UMass Chan Medical School Faculty Publications
Title
Wearable Biosensors to Detect Physiologic Change During Opioid Use
UMMS Affiliation
Department of Emergency Medicine, Division of Medical Toxicology; Department of Neurology; Department of Quantitative Health Sciences; School of Medicine; Senior Scholars Program
Publication Date
2016-09-01
Document Type
Article
Disciplines
Biomedical Devices and Instrumentation | Emergency Medicine | Medical Toxicology
Abstract
INTRODUCTION: Opioid analgesic use is a major cause of morbidity and mortality in the US, yet effective treatment programs have a limited ability to detect relapse. The utility of current drug detection methods is often restricted due to their retrospective and subjective nature. Wearable biosensors have the potential to improve detection of relapse by providing objective, real time physiologic data on opioid use that can be used by treating clinicians to augment behavioral interventions.
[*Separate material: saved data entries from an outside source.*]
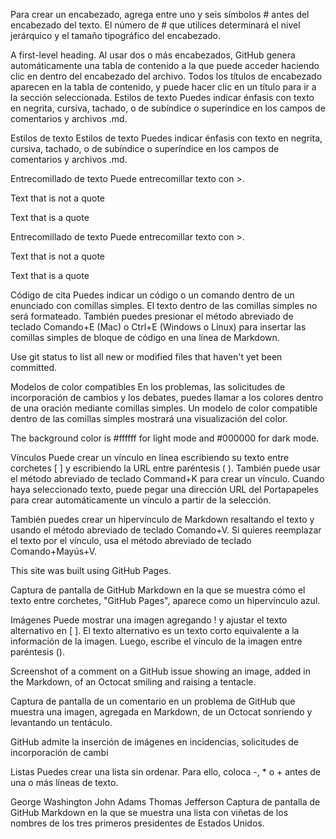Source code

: 
Para crear un encabezado, agrega entre uno y seis símbolos # antes del encabezado del texto. El número de # que utilices determinará el nivel jerárquico y el tamaño tipográfico del encabezado.

A first-level heading.
Al usar dos o más encabezados, GitHub genera automáticamente una tabla de contenido a la que puede acceder haciendo clic en dentro del encabezado del archivo. Todos los títulos de encabezado aparecen en la tabla de contenido, y puede hacer clic en un título para ir a la sección seleccionada. Estilos de texto Puedes indicar énfasis con texto en negrita, cursiva, tachado, o de subíndice o superíndice en los campos de comentarios y archivos .md.

Estilos de texto
Estilos de texto Puedes indicar énfasis con texto en negrita, cursiva, tachado, o de subíndice o superíndice en los campos de comentarios y archivos .md.

Entrecomillado de texto
Puede entrecomillar texto con >.

Text that is not a quote

Text that is a quote

Entrecomillado de texto
Puede entrecomillar texto con >.

Text that is not a quote

Text that is a quote

Código de cita
Puedes indicar un código o un comando dentro de un enunciado con comillas simples. El texto dentro de las comillas simples no será formateado. También puedes presionar el método abreviado de teclado Comando+E (Mac) o Ctrl+E (Windows o Linux) para insertar las comillas simples de bloque de código en una línea de Markdown.

Use git status to list all new or modified files that haven't yet been committed.

Modelos de color compatibles
En los problemas, las solicitudes de incorporación de cambios y los debates, puedes llamar a los colores dentro de una oración mediante comillas simples. Un modelo de color compatible dentro de las comillas simples mostrará una visualización del color.

The background color is #ffffff for light mode and #000000 for dark mode.

Vínculos
Puede crear un vínculo en línea escribiendo su texto entre corchetes [ ] y escribiendo la URL entre paréntesis ( ). También puede usar el método abreviado de teclado Command+K para crear un vínculo. Cuando haya seleccionado texto, puede pegar una dirección URL del Portapapeles para crear automáticamente un vínculo a partir de la selección.

También puedes crear un hipervínculo de Markdown resaltando el texto y usando el método abreviado de teclado Comando+V. Si quieres reemplazar el texto por el vínculo, usa el método abreviado de teclado Comando+Mayús+V.

This site was built using GitHub Pages.

Captura de pantalla de GitHub Markdown en la que se muestra cómo el texto entre corchetes, "GitHub Pages", aparece como un hipervínculo azul.

Imágenes
Puede mostrar una imagen agregando ! y ajustar el texto alternativo en [ ]. El texto alternativo es un texto corto equivalente a la información de la imagen. Luego, escribe el vínculo de la imagen entre paréntesis ().

Screenshot of a comment on a GitHub issue showing an image, added in the Markdown, of an Octocat smiling and raising a tentacle.

Captura de pantalla de un comentario en un problema de GitHub que muestra una imagen, agregada en Markdown, de un Octocat sonriendo y levantando un tentáculo.

GitHub admite la inserción de imágenes en incidencias, solicitudes de incorporación de cambi

Listas
Puedes crear una lista sin ordenar. Para ello, coloca -, * o + antes de una o más líneas de texto.

George Washington
John Adams
Thomas Jefferson Captura de pantalla de GitHub Markdown en la que se muestra una lista con viñetas de los nombres de los tres primeros presidentes de Estados Unidos.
METHODS: Thirty emergency department (ED) patients who were prescribed intravenous opioid medication for acute pain were recruited to wear a wristband biosensor. The biosensor measured electrodermal activity, skin temperature and locomotion data, which was recorded before and after intravenous opioid administration. Hilbert transform analyses combined with paired t-tests were used to compare the biosensor data A) within subjects, before and after administration of opioids; B) between subjects, based on hand dominance, gender, and opioid use history.
RESULTS: Within subjects, a significant decrease in locomotion and increase in skin temperature were consistently detected by the biosensors after opioid administration. A significant change in electrodermal activity was not consistently detected. Between subjects, biometric changes varied with level of opioid use history (heavy vs. nonheavy users), but did not vary with gender or type of opioid. Specifically, heavy users demonstrated a greater decrease in short amplitude movements (i.e. fidgeting movements) compared to non-heavy users.
CONCLUSION: A wearable biosensor showed a consistent physiologic pattern after ED opioid administration and differences between patterns of heavy and non-heavy opioid users were noted. Potential applications of biosensors to drug addiction treatment and pain management should be studied further.
Keywords
UMCCTS funding, Biometrics, Biosensors, Opioids, Signal Processing, Wearables
DOI of Published Version
10.1007/s13181-016-0557-5
Source
J Med Toxicol. 2016 Sep;12(3):255-62. doi: 10.1007/s13181-016-0557-5. Epub 2016 Jun 22. Link to article on publisher's site
Related Resources
Journal/Book/Conference Title
Journal of medical toxicology : official journal of the American College of Medical Toxicology
PubMed ID
27334894
Repository Citation
Carreiro S, Wittbold K, Indic P, Fang H(, Zhang J, Boyer EW. (2016). Wearable Biosensors to Detect Physiologic Change During Opioid Use. UMass Chan Medical School Faculty Publications. https://doi.org/10.1007/s13181-016-0557-5. Retrieved from https://escholarship.umassmed.edu/faculty_pubs/1082
Comments
Kelley Wittbold participated in this study as a medical student in the Senior Scholars research program at the University of Massachusetts Medical School.